*** Entries provided ***

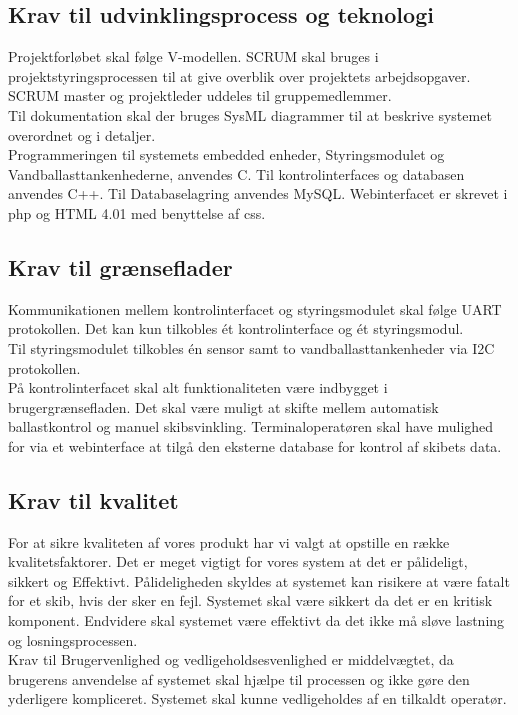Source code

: \subsection{Krav til udvinklingsprocess og teknologi}
Projektforløbet skal følge V-modellen. SCRUM skal bruges i projektstyringsprocessen til at give overblik over projektets arbejdsopgaver. SCRUM master og projektleder uddeles til gruppemedlemmer.\\
Til dokumentation skal der bruges SysML diagrammer til at beskrive systemet overordnet og i detaljer.\\
Programmeringen til systemets embedded enheder, Styringsmodulet og Vandballasttankenhederne, anvendes C. Til kontrolinterfaces og databasen anvendes C++. Til Databaselagring anvendes MySQL. Webinterfacet er skrevet i php og HTML 4.01 med benyttelse af css.

\subsection{Krav til grænseflader}
Kommunikationen mellem kontrolinterfacet og styringsmodulet skal følge UART protokollen. Det kan kun tilkobles ét kontrolinterface og ét styringsmodul.\\
Til styringsmodulet tilkobles én sensor samt to vandballasttankenheder via I2C protokollen.\\
På kontrolinterfacet skal alt funktionaliteten være indbygget i brugergrænsefladen. Det skal være muligt at skifte mellem automatisk ballastkontrol og manuel skibsvinkling. 
Terminaloperatøren skal have mulighed for via et webinterface at tilgå den eksterne database for kontrol af skibets data.

\subsection{Krav til kvalitet}
For at sikre kvaliteten af vores produkt har vi valgt at opstille en række kvalitetsfaktorer. Det er meget vigtigt for vores system at det er pålideligt, sikkert og Effektivt. Pålideligheden skyldes at systemet kan risikere at være fatalt for et skib, hvis der sker en fejl. Systemet skal være sikkert da det er en kritisk komponent. Endvidere skal systemet være effektivt da det ikke må sløve lastning og losningsprocessen.\\
Krav til Brugervenlighed og vedligeholdsesvenlighed er middelvægtet, da brugerens anvendelse af systemet skal hjælpe til processen og ikke gøre den yderligere kompliceret. Systemet skal kunne vedligeholdes af en tilkaldt operatør.\\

*** End of Entries provided ***

Your answer must be the line with "Projektforløbet skal følge" and all lines after it through the final line of the entries, copied exactly and with nothing added.

Projektforløbet skal følge V-modellen. SCRUM skal bruges i projektstyringsprocessen til at give overblik over projektets arbejdsopgaver. SCRUM master og projektleder uddeles til gruppemedlemmer.\\
Til dokumentation skal der bruges SysML diagrammer til at beskrive systemet overordnet og i detaljer.\\
Programmeringen til systemets embedded enheder, Styringsmodulet og Vandballasttankenhederne, anvendes C. Til kontrolinterfaces og databasen anvendes C++. Til Databaselagring anvendes MySQL. Webinterfacet er skrevet i php og HTML 4.01 med benyttelse af css.

\subsection{Krav til grænseflader}
Kommunikationen mellem kontrolinterfacet og styringsmodulet skal følge UART protokollen. Det kan kun tilkobles ét kontrolinterface og ét styringsmodul.\\
Til styringsmodulet tilkobles én sensor samt to vandballasttankenheder via I2C protokollen.\\
På kontrolinterfacet skal alt funktionaliteten være indbygget i brugergrænsefladen. Det skal være muligt at skifte mellem automatisk ballastkontrol og manuel skibsvinkling. 
Terminaloperatøren skal have mulighed for via et webinterface at tilgå den eksterne database for kontrol af skibets data.

\subsection{Krav til kvalitet}
For at sikre kvaliteten af vores produkt har vi valgt at opstille en række kvalitetsfaktorer. Det er meget vigtigt for vores system at det er pålideligt, sikkert og Effektivt. Pålideligheden skyldes at systemet kan risikere at være fatalt for et skib, hvis der sker en fejl. Systemet skal være sikkert da det er en kritisk komponent. Endvidere skal systemet være effektivt da det ikke må sløve lastning og losningsprocessen.\\
Krav til Brugervenlighed og vedligeholdsesvenlighed er middelvægtet, da brugerens anvendelse af systemet skal hjælpe til processen og ikke gøre den yderligere kompliceret. Systemet skal kunne vedligeholdes af en tilkaldt operatør.\\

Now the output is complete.